Some authors believe that a sign of the awakening of the sexual impulse when directed toward some particular man is a change of color on the part of the girl when she sees this individual or hears him spoken of. Palpitation of the heart comes on, the pulse is increased in frequency, the respiration also, and the voice fails. In this manner, it is asserted, Galen discovered the love of a Roman lady, Justa, for the dancer, Pylades.

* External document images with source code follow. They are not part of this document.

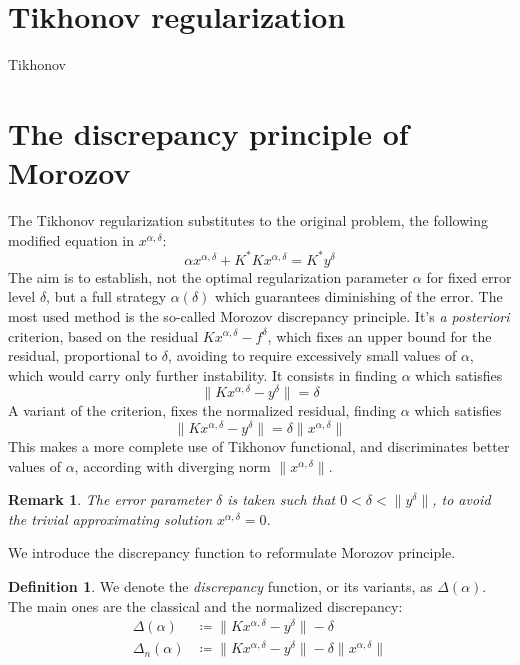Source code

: \documentclass[10pt, a4paper, twoside, openright]{book}
\theoremstyle{definition}
\newtheorem{definition}[subsection]{Definition}
\theoremstyle{plain}
\theoremstyle{plain}
\theoremstyle{plain}
\theoremstyle{plain}
\newtheorem{remark}[subsection]{Remark}
\theoremstyle{plain}
\theoremstyle{plain}
\theoremstyle{plain}
\theoremstyle{plain}
\begin{document}
\section{Tikhonov regularization}
Tikhonov
\section{The discrepancy principle of Morozov}
The Tikhonov regularization substitutes to the original problem, the following modified equation in $x^{\alpha, \delta}$:
\begin{equation}
\label{eq:tikh-equation-2}
 \alpha x^{\alpha, \delta} + K^*Kx^{\alpha, \delta} = K^*y^\delta
\end{equation}
The aim is to establish, not the optimal regularization parameter $\alpha$ for fixed error level $\delta$, but a full strategy $\alpha(\delta)$ which guarantees diminishing of the error. The most used method is the so-called Morozov discrepancy principle. It's \emph{a posteriori} criterion, based on the residual $Kx^{\alpha,\delta} - f^\delta$, which fixes an upper bound for the residual, proportional to $\delta$, avoiding to require excessively small values of $\alpha$, which would carry only further instability. It consists in finding $\alpha$ which satisfies
\begin{equation}
\label{eq:discrepancy-zero}
 \|Kx^{\alpha, \delta} - y ^\delta \|= \delta
\end{equation}
A variant of the criterion, fixes the normalized residual, finding $\alpha$ which satisfies
\begin{equation}
\label{eq:discrepancy-relative-zero}
 \|Kx^{\alpha, \delta} - y ^\delta \|= \delta\|x^{\alpha,\delta}\|
\end{equation}
This makes a more complete use of Tikhonov functional, and discriminates better values of $\alpha$, according with diverging norm $\|x^{\alpha,\delta}\|$.
\begin{remark}
 The error parameter $\delta$ is taken such that $0<\delta<\|y^\delta\|$, to avoid the trivial approximating solution $x^{\alpha,\delta}= 0$.
\end{remark}
We introduce the discrepancy function to reformulate Morozov principle.
\begin{definition}
 We denote the \emph{discrepancy} function, or its variants, as $\Delta(\alpha)$. The main ones are the classical and the normalized discrepancy:
 \begin{align}
  \Delta(\alpha)&\coloneqq\|Kx^{\alpha,\delta} - y^\delta\| - \delta \\
  \Delta_n(\alpha)&\coloneqq\|Kx^{\alpha,\delta} - y^\delta\| - \delta\|x^{\alpha,\delta}\|
 \end{align}
\end{definition}
\end{document}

The psychological reaction of the sexual impulse at the time of puberty manifests itself, as von Krafft-Ebing points out, in manifold ways, common to all of which, however, is the emotional state of the mind, and the need that the strange and new feelings now experienced should find some objective centre of interest. Such objective and emotional interests lie ready to hand in religion and poetry, both of which, after the period of sexual development is at an end, and the originally incomprehensible desires and impulses have received an explanation, continue to have intimate relations with the world of sexual experience. Any one who doubts this must be reminded of the frequency with which religious fanaticism makes its appearance at the time of puberty. No less influential is the sexual factor in the awakening of æsthetic feelings. This world of the ideal opens itself at the time when the development of the sexual processes begins. * * * The love of early youth, continues von Krafft-Ebing, has a romantic, idealizing tendency. In its first manifestations it is platonic, and willingly exercises itself in poetry and history. But as the sensibility awakens, the danger arises that this passion, with its idealizing power, will be transferred to persons of the opposite sex who in intellectual, physical, and social relations are by no means all that could be wished. Hence proceed misalliances, elopements, and seductions, with the entire tragedy of impassioned love, which conflicts with the dictates of morality and convention, and sometimes finds its bitter end in suicide or a double self-destruction. Love in which the senses play too prominent a part can never be a true and lasting love. For this reason, first love is as a rule very transitory, since it is in most cases no more than the first flare of passion. * * * Platonic love is a thing without existence, a self-deception, a false description of sexual sensations.

Bebel remarks that the number of suicides among women of the ages of sixteen to twenty-one years is an exceptionally large one, and he refers this chiefly to unsatisfied sexual impulse, unfortunate love, secret pregnancy, and to betrayal by men.

Menarche Praecox et Tardiva.

(Precocious and Retarded Menstrual Activity.)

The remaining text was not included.